Modern CPU, current unreleased GPU tech and also additional RAM (More of it and faster.) plus a SSD at that (PS5 getting some extra speed if that makes any major difference at all in the end, maybe for exclusives and first parties.) and hardware wise in addition to the overhead advantages and single system optimization it thus should be able to match a lot of the current PC titles maybe outside of some of the more extreme "Ultra" presets at 1920 and upscale or downsample into 2560 and even 3840 though I will expect "4k" to still focus a lot on 30 FPS and higher visual fidelity and not a shift to 60 FPS although fighting and racing games might use this for responsiveness and additional advantages.

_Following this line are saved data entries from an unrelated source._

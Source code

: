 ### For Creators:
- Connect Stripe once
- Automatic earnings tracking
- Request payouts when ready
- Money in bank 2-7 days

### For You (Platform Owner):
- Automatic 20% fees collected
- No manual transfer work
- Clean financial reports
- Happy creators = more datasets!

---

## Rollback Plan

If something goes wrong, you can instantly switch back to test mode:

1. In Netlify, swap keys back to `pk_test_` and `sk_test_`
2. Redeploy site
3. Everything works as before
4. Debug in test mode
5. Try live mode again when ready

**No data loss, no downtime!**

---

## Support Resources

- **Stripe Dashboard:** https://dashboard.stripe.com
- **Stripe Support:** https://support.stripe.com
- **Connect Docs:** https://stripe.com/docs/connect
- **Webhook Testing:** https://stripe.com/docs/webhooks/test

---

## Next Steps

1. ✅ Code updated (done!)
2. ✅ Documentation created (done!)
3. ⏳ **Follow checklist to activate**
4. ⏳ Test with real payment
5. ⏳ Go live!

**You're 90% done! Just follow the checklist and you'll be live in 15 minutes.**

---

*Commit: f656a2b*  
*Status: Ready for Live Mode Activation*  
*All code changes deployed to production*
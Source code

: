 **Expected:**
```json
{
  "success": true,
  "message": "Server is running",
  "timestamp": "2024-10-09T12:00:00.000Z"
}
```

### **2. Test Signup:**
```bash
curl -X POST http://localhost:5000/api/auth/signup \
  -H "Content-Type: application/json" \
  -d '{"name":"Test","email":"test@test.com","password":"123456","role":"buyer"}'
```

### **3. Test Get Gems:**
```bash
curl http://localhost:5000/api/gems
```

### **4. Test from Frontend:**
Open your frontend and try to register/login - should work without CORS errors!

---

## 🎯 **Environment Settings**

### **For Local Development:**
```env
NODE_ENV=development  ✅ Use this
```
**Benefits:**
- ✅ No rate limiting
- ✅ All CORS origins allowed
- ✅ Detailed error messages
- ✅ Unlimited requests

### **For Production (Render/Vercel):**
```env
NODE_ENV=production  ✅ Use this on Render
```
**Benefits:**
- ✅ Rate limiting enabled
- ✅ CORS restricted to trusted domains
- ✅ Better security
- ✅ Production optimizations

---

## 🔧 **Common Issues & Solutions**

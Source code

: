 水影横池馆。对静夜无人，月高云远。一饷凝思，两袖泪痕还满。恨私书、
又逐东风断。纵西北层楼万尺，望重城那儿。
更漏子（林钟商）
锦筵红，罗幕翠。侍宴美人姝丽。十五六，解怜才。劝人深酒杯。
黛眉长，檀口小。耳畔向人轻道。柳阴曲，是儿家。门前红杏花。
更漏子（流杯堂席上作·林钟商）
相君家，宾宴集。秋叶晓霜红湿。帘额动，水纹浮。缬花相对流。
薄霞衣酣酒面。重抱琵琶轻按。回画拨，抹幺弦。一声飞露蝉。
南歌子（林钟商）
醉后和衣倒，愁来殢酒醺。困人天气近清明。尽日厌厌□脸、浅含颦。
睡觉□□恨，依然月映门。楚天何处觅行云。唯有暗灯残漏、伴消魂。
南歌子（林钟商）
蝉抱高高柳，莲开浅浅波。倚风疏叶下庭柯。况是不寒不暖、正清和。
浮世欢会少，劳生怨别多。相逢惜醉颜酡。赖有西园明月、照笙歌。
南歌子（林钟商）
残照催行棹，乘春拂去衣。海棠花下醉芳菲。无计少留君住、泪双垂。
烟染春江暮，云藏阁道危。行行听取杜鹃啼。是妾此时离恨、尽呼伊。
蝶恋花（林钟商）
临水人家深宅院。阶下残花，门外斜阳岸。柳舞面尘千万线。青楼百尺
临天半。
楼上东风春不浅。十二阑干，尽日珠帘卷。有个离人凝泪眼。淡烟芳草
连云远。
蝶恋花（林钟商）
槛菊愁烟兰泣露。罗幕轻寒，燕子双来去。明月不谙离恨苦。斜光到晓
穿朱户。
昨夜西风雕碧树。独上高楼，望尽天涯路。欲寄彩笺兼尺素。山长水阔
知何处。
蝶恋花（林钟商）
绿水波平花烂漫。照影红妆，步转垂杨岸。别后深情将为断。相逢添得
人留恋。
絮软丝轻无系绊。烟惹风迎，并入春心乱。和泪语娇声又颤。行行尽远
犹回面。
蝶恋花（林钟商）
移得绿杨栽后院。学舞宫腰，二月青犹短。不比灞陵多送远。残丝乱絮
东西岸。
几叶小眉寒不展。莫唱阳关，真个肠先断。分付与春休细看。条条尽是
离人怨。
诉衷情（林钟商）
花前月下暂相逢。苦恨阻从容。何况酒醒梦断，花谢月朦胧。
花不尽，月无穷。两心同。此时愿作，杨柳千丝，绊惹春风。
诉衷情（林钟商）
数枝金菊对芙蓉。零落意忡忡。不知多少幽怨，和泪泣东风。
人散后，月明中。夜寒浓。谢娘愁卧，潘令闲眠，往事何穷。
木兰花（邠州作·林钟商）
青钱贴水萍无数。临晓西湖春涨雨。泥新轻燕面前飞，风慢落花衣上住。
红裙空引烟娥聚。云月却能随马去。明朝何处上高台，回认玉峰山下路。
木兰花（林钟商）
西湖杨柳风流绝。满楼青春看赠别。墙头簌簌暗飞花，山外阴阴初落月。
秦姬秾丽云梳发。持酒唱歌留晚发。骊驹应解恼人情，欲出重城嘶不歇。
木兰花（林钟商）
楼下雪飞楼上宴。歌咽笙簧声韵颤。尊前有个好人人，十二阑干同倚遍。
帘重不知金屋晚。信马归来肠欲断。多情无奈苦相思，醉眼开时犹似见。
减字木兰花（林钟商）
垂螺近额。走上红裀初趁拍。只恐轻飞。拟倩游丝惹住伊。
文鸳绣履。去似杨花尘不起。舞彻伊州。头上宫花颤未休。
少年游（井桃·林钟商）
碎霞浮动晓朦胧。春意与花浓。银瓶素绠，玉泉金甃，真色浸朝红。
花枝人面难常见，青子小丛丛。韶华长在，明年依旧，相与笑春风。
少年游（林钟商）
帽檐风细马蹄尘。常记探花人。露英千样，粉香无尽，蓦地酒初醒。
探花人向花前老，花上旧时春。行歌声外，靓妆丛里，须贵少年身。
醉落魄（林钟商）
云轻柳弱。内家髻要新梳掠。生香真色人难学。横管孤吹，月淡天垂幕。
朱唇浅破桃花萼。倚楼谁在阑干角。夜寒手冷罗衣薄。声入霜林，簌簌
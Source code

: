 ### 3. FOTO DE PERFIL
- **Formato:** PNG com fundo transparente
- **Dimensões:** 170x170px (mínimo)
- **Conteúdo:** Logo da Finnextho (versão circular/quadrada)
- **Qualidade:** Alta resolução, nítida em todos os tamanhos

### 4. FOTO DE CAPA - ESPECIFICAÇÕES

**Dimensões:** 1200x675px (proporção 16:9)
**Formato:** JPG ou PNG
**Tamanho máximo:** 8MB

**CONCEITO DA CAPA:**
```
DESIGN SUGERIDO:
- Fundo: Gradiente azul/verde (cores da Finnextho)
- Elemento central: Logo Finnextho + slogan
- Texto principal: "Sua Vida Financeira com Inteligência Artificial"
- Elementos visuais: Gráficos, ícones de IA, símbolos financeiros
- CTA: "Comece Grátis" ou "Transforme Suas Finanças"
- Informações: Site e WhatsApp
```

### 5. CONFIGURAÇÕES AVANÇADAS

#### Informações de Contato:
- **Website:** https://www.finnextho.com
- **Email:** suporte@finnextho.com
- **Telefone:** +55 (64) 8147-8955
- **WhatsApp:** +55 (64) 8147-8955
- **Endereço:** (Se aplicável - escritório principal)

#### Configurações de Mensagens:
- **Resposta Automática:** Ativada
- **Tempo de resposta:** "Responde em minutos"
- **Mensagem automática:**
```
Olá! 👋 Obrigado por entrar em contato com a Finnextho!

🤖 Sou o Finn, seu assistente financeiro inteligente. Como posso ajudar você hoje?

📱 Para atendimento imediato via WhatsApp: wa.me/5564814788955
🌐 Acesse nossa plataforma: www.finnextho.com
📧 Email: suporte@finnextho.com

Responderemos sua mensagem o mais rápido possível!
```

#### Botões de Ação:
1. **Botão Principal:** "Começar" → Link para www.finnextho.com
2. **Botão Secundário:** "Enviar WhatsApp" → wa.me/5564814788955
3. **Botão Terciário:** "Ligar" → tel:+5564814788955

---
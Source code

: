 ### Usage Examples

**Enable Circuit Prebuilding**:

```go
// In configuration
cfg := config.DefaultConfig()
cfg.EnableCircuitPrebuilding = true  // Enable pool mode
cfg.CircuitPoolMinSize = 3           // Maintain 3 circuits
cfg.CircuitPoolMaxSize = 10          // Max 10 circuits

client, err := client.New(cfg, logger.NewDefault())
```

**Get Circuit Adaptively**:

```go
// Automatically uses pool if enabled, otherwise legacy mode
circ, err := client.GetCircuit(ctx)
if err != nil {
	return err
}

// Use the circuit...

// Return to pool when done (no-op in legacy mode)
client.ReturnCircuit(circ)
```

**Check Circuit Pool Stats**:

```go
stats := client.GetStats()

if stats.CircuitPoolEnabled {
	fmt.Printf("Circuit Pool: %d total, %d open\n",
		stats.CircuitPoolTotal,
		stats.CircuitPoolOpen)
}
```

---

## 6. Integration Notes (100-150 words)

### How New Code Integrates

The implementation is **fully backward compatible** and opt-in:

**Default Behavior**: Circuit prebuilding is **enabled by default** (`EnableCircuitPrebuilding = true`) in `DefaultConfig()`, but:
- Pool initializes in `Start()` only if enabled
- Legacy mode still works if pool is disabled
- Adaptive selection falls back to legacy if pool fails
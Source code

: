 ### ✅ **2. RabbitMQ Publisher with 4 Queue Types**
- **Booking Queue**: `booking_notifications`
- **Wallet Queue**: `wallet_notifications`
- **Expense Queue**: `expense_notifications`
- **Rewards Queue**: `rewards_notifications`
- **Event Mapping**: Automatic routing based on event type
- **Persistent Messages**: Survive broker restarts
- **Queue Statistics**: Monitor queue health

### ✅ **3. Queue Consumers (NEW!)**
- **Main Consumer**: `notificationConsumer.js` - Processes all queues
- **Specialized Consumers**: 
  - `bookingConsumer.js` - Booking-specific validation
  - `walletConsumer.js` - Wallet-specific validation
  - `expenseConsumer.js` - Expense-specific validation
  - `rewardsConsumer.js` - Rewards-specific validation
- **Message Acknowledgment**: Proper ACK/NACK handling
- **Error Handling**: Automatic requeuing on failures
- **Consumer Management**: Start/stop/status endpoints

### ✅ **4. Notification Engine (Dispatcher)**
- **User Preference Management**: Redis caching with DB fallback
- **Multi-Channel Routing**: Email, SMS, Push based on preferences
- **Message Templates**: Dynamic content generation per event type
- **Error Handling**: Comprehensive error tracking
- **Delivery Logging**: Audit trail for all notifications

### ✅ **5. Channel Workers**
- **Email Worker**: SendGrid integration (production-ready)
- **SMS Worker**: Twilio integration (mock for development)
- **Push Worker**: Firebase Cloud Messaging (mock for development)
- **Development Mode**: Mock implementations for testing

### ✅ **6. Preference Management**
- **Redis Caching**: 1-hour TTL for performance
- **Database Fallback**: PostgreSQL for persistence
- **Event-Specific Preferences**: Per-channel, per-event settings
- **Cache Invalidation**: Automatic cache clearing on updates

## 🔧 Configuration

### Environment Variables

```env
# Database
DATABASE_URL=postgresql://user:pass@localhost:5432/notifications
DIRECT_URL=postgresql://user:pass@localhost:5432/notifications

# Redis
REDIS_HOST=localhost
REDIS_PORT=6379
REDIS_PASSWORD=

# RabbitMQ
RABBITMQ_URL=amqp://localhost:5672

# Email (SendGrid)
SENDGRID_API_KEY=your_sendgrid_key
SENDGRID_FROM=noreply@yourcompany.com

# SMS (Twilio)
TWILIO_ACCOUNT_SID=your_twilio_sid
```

I don't see a problem with the statement, system might be geared towards power efficiency perhaps but it's still a powerhouse as is the XBox X Series or what it's actual name will be and cost wise I don't see PC's matching a 500$ console with those specs although I suppose the price isn't quite finalized yet either.
It sounds reasonable going by what is known from the hardware, low-level API and less overhead to deal with and that as a developer only having to optimize against a single target system (Well within the PS5 or XBox development, there's cross platform too of course.) and I would imagine additional advancements on the SDK and toolset side of things too plus maturing game engines and early support from licensed ones like Unreal Engine and what not.
First year or two these are going to be powerful console systems and even after that it's going to be a solid contender compared to the lowest common denominator and your usual or average PC build whether custom, OEM or laptop.
EDIT: Last bit sounds a bit odd I suppose but on Windows or PC overall that's what will be the common target and reference hardware, not everyone will have the newest OS or 8+ core new CPU let alone the upcoming GPU models although if NVIDIA and AMD can get stuff out across low, mid and high-end segments that should help.

EDIT: What's the current PC target hardware anyway these days, 4 core CPU, 8 GB of RAM, HDD and a 4 GB GPU roughly.
Advantages on single core efficiency on the CPU speed wise although multi core is doing better scaling into hexa and octa territory.
RAM is still a bit of a thing as games are sparse with allocating above 3 - 4 GB and have limited cache or reserve small amounts but it's also seeing some change, VRAM is about the same.
(But scaling up to around 6 - 8 GB although still often hitting cache limits and swapping a lot.)
Storage wise yeah that's HDD and SSD's are improving but speed gains are varied although some titles show a noticeable improvement in start up and loading times so that's good.
GPU well that's the one dragging behind even more I suppose, 11_x or 12_x support mixed into hardware from four or six years old (Or more.) although you can't just set 12_2 as the target and omit everything until more systems have that sort of hardware.
Plus differences between AMD and NVIDIA and the focus on D3D11 and coding practices although adaption of Vulkan and D3D12 is growing but slowly.
That's one area I expect we'll see some changes on with this switch in console hardware in particular but not immediately. Can't be done.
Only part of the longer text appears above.